Problem description ::
Exactly the lines from the one holding "- 23x [/blog/2023-01-12/]" through the final line of the data are wanted, copied as written.

Data for this task ::
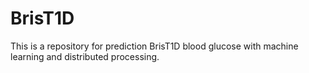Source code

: # BrisT1D
This is a repository for prediction BrisT1D blood glucose with machine learning and distributed processing.
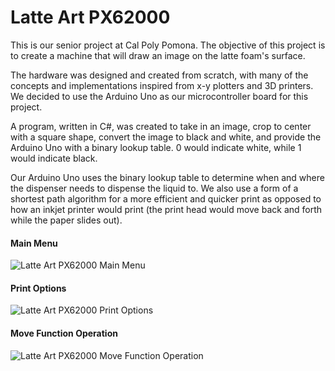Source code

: # Latte Art PX62000

This is our senior project at Cal Poly Pomona. The objective of this project is to create a machine that will draw an image on the latte foam's surface.

The hardware was designed and created from scratch, with many of the concepts and implementations inspired from x-y plotters and 3D printers. We decided to use the Arduino Uno as our microcontroller board for this project.

A program, written in C#, was created to take in an image, crop to center with a square shape, convert the image to black and white, and provide the Arduino Uno with a binary lookup table. 0 would indicate white, while 1 would indicate black.

Our Arduino Uno uses the binary lookup table to determine when and where the dispenser needs to dispense the liquid to. We also use a form of a shortest path algorithm for a more efficient and quicker print as opposed to how an inkjet printer would print (the print head would move back and forth while the paper slides out).

#### Main Menu
![Latte Art PX62000 Main Menu](http://darrickteng.github.io/Images/Latte-Art-PX62000/MainMenu.png)

#### Print Options
![Latte Art PX62000 Print Options](http://darrickteng.github.io/Images/Latte-Art-PX62000/Print.png)

#### Move Function Operation
![Latte Art PX62000 Move Function Operation](http://darrickteng.github.io/Images/Latte-Art-PX62000/Move.png)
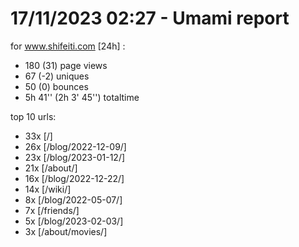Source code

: # 17/11/2023 02:27 - Umami report
for www.shifeiti.com [24h] :

 - 180 (31) page views
 - 67 (-2) uniques
 - 50 (0) bounces
 - 5h 41'' (2h 3' 45'') totaltime


top 10 urls:
 - 33x [/]
 - 26x [/blog/2022-12-09/]
 - 23x [/blog/2023-01-12/]
 - 21x [/about/]
 - 16x [/blog/2022-12-22/]
 - 14x [/wiki/]
 - 8x [/blog/2022-05-07/]
 - 7x [/friends/]
 - 5x [/blog/2023-02-03/]
 - 3x [/about/movies/]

Reply ::
 - 23x [/blog/2023-01-12/]
 - 21x [/about/]
 - 16x [/blog/2022-12-22/]
 - 14x [/wiki/]
 - 8x [/blog/2022-05-07/]
 - 7x [/friends/]
 - 5x [/blog/2023-02-03/]
 - 3x [/about/movies/]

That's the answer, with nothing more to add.